Opponents of the law have until Wednesday to submit signatures to local election officials to place a referendum on the ballot in 2026.

The 90,078 signatures Leary and other Second Amendment groups collected is well over the 37,287 threshold needed to advance the question, though they still need to be certified by Secretary of State William Galvin’s Office.

It also would have been enough to immediately suspend the law for the next two years if Gov. Maura Healey had not signed emergency language earlier this month that put the statute into effect immediately instead of later in October.

In a letter sent to Secretary of State William Galvin more than two months after she originally signed the measure into law, Healey said “strong gun laws save lives.”

“This law is the state’s most significant gun safety legislation in a decade. It will make Massachusetts safer as soon as it goes into effect, including by keeping assault-style weapons that are a danger to our communities off our streets, and by keeping guns out of government buildings and courts.”

At an event last week, Healey said she decided to approve the emergency language months after she approved the bill because “this is when we were able to process it and look through it, review the legislation.”

A spokesperson for Healey did not immediately respond to a Herald inquiry Tuesday morning.

The statute that mostly took effect last week is expansive and already faces multiple legal challenges at the federal level from a local affiliate of the National Rifle Association and the owner of a gun shop in Bellingham.

Its implementation also comes as Massachusetts continues to see fatal shootings, including one in Worcester last week in which I-90 was closed after an armed man killed a person at a home and then turned a gun on himself while on the highway.

A man was also killed and three others injured after a Monday night shooting in Roxbury, according to police.

It is incidents like those that make clear the need for additional reforms on top of an “already strong baseline of legislation to keep us safe from gun violence,” said Ruth Zakarin, the CEO of the Massachusetts Coalition to Prevent Gun Violence.
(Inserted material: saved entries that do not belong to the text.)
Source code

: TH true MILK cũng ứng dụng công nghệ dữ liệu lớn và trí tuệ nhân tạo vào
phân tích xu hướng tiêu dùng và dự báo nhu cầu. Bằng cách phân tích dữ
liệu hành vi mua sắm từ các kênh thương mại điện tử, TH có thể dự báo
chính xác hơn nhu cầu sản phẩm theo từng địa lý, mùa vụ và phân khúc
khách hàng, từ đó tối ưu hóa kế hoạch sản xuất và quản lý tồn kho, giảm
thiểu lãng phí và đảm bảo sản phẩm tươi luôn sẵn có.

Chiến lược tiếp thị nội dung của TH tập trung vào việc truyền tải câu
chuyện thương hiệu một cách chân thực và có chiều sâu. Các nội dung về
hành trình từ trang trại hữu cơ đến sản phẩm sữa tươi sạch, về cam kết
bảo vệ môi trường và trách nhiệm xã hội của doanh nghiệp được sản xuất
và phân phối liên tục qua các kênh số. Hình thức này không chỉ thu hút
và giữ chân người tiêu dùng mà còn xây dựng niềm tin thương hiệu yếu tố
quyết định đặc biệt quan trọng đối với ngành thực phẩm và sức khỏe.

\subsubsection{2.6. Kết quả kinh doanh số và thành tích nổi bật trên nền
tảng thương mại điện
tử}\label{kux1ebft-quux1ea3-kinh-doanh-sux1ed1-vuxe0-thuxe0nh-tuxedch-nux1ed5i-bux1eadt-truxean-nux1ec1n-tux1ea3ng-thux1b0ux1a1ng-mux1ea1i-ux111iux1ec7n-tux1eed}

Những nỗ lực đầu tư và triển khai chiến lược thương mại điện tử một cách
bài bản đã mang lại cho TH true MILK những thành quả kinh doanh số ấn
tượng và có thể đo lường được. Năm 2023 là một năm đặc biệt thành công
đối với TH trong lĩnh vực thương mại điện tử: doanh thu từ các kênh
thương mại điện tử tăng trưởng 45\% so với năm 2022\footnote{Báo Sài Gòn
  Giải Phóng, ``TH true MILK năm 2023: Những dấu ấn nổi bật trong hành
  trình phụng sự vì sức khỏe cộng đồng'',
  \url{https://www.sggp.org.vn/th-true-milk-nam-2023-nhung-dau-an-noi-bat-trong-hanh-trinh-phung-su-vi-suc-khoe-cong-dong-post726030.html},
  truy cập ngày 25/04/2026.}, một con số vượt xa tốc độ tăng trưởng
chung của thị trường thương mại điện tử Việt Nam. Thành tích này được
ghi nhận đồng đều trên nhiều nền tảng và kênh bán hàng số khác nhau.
The law bans people under 21 from owning semiautomatic rifles or shotguns, outlaws untraceable firearms known as “ghost guns,” expands who can petition the court for an extreme risk protection order, bars carrying weapons in certain places, and sets up a group to study funding for community violence intervention programs.

Lawmakers also worked in a range of new training and licensing requirements like the need for live fire training, though the Legislature took steps last month to delay some of their implementation dates after acknowledging drafting mistakes.

Zakarin said if the law is repealed, officials will have a harder time keeping “more people safe from gun violence.”

“It’s going to be a job to balance the Constitutional rights along with the right to safety. But we don’t feel that there’s anything in this that’s an overreach. We feel like this is a very reasonable and measured approach to really thinking about access to guns and the proliferation of guns in our communities,” Zakarin told the Herald Tuesday morning.

But gun groups have said the law makes it harder for gun shop owners to stay in business, potentially incriminates everyday citizens who own firearms, and makes the licensing process unduly complicated.

Leary said collecting enough signatures to advance a referendum on the statute is “just the beginning of a campaign that will empower Massachusetts voters to stand up for their rights.”

“We will not rest until the civil rights of the people are respected and this law is overturned,” he said in his statement.